Dentro de sus colaboraciones cinematográficas, Blanco se reencuentra en 1959 con Gutiérrez Alea (Titón), para ponerle música a un documental encargado por la Sección de Cine de la Dirección de Cultura del Ejército Rebelde, titulado Esta tierra nuestra, y que fuera terminado poco tiempo después, ya bajo la creación del Icaic, en marzo de ese mismo año. En este material de 19 minutos, Blanco utilizaría técnicas como el atonalismo o la disonancia para crear la atmosfera requerida por Titón, además de la inclusión de sonoridades de lo que ya venía experimentando: la música electroacústica, de la cual es considerado su precursor en Cuba. Poco tiempo después, en 1962, Titón vuelve a confiar en la modernidad y coherencia sonora de Blanco, y lo convoca para Las doce sillas, en la que el lenguaje de transgresión musical creado por él para enfatizar el sentido lúdico de la trama, parte de una compleja reelaboración de códigos que se rompen, con mucho tino, para así continuar dinamizando al cine cubano con una visión crítica a la vez que contemporánea desde el plano musical.
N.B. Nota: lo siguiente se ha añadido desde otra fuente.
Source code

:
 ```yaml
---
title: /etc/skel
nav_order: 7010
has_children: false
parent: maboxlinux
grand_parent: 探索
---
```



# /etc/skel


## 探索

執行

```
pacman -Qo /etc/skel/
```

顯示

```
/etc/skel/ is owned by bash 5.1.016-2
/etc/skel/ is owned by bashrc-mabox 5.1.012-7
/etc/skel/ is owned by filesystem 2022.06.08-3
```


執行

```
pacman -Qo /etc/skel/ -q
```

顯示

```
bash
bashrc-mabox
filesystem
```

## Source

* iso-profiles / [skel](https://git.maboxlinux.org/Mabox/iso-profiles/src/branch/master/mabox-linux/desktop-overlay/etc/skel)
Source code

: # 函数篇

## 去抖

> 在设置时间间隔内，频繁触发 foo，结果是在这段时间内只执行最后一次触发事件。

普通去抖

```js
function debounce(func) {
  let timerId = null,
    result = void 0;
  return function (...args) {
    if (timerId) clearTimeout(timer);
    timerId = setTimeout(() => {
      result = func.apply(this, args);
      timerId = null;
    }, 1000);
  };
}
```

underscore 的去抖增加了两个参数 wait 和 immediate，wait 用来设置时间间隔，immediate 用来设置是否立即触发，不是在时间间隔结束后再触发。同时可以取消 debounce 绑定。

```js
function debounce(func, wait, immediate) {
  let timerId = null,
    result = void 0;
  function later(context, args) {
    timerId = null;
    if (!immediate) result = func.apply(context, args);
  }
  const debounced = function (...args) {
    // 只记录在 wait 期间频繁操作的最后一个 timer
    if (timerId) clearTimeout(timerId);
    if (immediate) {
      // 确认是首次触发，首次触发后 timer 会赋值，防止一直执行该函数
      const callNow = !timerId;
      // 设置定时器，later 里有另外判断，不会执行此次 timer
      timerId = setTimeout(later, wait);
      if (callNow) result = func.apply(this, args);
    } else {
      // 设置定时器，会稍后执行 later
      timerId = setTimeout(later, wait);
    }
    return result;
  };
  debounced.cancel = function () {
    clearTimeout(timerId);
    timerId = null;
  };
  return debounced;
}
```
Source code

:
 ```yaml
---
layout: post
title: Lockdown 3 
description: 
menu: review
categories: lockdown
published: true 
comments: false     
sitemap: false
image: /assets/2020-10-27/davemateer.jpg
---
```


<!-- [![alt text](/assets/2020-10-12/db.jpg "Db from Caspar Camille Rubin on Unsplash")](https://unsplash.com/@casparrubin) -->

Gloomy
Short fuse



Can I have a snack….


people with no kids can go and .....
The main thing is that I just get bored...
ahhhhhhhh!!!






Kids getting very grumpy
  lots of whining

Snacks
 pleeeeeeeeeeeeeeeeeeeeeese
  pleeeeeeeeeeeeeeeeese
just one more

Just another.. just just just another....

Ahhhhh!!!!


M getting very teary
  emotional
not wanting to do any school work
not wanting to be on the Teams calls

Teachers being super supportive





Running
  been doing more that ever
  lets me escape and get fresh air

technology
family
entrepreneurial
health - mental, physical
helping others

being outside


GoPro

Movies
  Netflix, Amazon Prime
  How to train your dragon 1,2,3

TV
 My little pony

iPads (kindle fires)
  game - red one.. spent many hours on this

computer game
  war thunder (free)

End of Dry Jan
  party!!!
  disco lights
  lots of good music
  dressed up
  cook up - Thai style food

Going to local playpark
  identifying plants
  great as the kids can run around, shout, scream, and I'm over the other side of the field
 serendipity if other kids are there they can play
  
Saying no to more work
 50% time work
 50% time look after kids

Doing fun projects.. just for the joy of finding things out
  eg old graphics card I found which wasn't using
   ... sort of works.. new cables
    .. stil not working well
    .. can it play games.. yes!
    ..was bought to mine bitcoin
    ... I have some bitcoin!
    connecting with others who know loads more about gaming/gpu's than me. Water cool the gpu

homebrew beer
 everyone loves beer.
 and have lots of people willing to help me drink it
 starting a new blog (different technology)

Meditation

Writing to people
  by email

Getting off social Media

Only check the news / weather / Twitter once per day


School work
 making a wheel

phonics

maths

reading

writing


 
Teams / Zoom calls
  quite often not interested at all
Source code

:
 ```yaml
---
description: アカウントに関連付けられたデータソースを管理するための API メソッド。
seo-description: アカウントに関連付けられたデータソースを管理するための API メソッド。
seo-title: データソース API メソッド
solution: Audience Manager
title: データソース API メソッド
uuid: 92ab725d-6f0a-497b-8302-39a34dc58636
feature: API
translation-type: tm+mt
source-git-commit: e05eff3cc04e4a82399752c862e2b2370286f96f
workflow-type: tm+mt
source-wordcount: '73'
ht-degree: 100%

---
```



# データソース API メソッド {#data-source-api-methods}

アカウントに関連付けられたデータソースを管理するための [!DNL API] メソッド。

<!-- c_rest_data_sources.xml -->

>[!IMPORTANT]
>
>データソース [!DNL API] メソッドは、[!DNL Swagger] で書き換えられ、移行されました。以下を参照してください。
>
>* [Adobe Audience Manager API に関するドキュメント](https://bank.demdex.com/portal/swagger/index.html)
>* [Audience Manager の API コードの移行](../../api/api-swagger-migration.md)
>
Pero tal vez uno de los mayores retos para Blanco fue recrear musicalmente la historia contada en La inútil muerte de mi socio Manolo, dirigida en 1989 por Julio García Espinosa. Aquí logra contrastar, desde su atrevida construcción sonora, los elementos dramatúrgicos propuestos en el filme: un pequeño espacio donde ocurre la trama, la presencia de tres actores y un final trágico e inesperado. Sin duda una difícil apuesta musical, pero con un resultado extraordinario.